В табл. 1 показаны физико-механические характеристики гель-пленок; на фигуре представлено влияние модификатора на структуру (внешний вид) гель-пленки: a - контроль без обработки; b - время выдержки 6 ч при концентрации модификатора 0,2 Н; c - время выдержки 6 ч при концентрации модификатора 0,5Н; d - время выдержки 24 ч при концентрации модификатора 0,5 Н.

Пример. Гель-пленку бактериальной целлюлозы, полученную по одному из известных способов (RU 2536973, МПК C12N 1/20, C12P 19/04, C12R 1/01, опубл. 27.12.2014; RU 2536257, МПК C12N 1/20, C12R 1/01, опубл. 20.12.2014), в количестве 0,1-0,15 г обрабатывают 20 мл 0,2-0,5 Н раствором периодата натрия в течение 6 ч.

Штамм бактерии Gluconacetobacter sucrofermentans H-110 депонирован во Всероссийской Коллекции Промышленных Микроорганизмов под регистрационным номером ВКПМ: В-11267 (RU 2523606, МПК C12N 1/20, С12Р 19/04, C12R 1/01, опубл. 20.07.2014).
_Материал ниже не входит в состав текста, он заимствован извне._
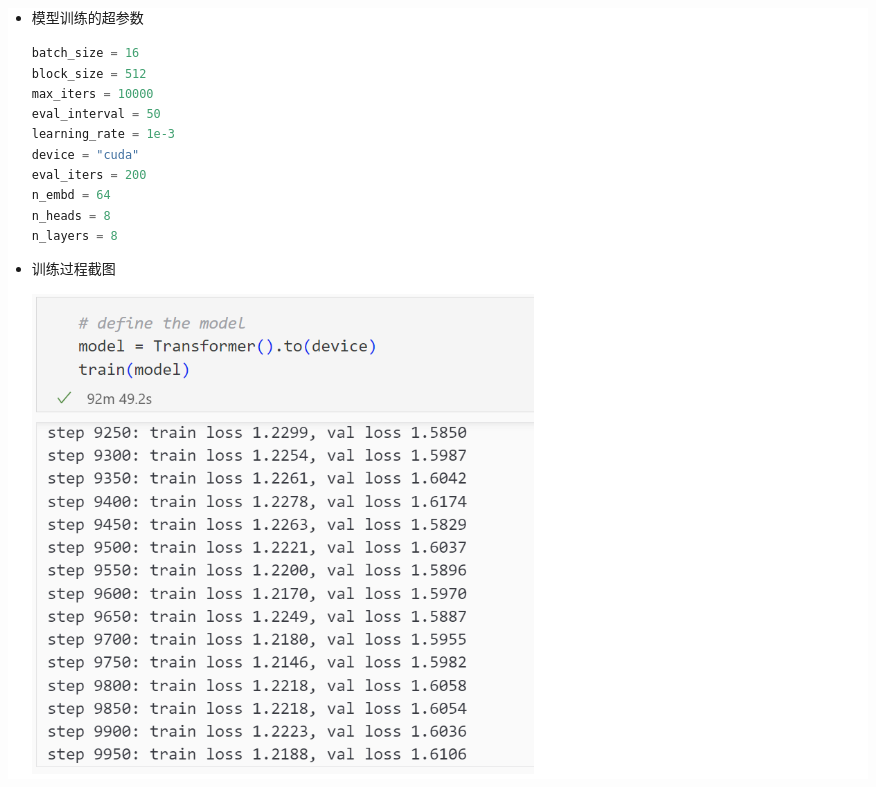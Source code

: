- 模型训练的超参数

  ```python
  batch_size = 16
  block_size = 512
  max_iters = 10000
  eval_interval = 50
  learning_rate = 1e-3
  device = "cuda"
  eval_iters = 200
  n_embd = 64
  n_heads = 8
  n_layers = 8
  ```

- 训练过程截图

  <img src="./assets/image-20230707153654756.png" style="width:60%">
Наличие образовавшихся альдегидных групп определяют по появлению полосы поглощения в области 870-900 см^-1, количество образовавшихся альдегидных групп определяют иодометрическим методом. Прочность и растяжение белково-полисахаридных биоразлагаемых пленок в МПа (Н/мм²) определяют в соответствии с ГОСТ 17035-86 и ASTM с использованием универсальной испытательной машины с электромеханическим приводом XLW (PC) Auto (ГОСТ 7855-84; ASTM). Толщину пленок определяют на автоматическом толщиномере высокого разрешения CHY-C2. Пленка сохраняет свою структуру и с минимальными потерями прочности при содержании альдегидных групп, 18-22%, степени замещения, 120,8-185,4 отн. ед.). Прочность гель-пленок на разрыв составляет 50-25 (5-6) МПа, а растяжение, 8-6 (1,5-3,0)%. При более длительной обработке модификатором пленки не сохраняли свою структуру и наблюдалось значительное снижение прочности и растяжения (табл. 1, фиг.).

По сравнению с известным решением заявленное изобретение позволяет повысить реакционно-способность гель-пленки, за счет образующихся альдегидных групп, с сохранением структуры, и минимальным снижением прочности и растяжения.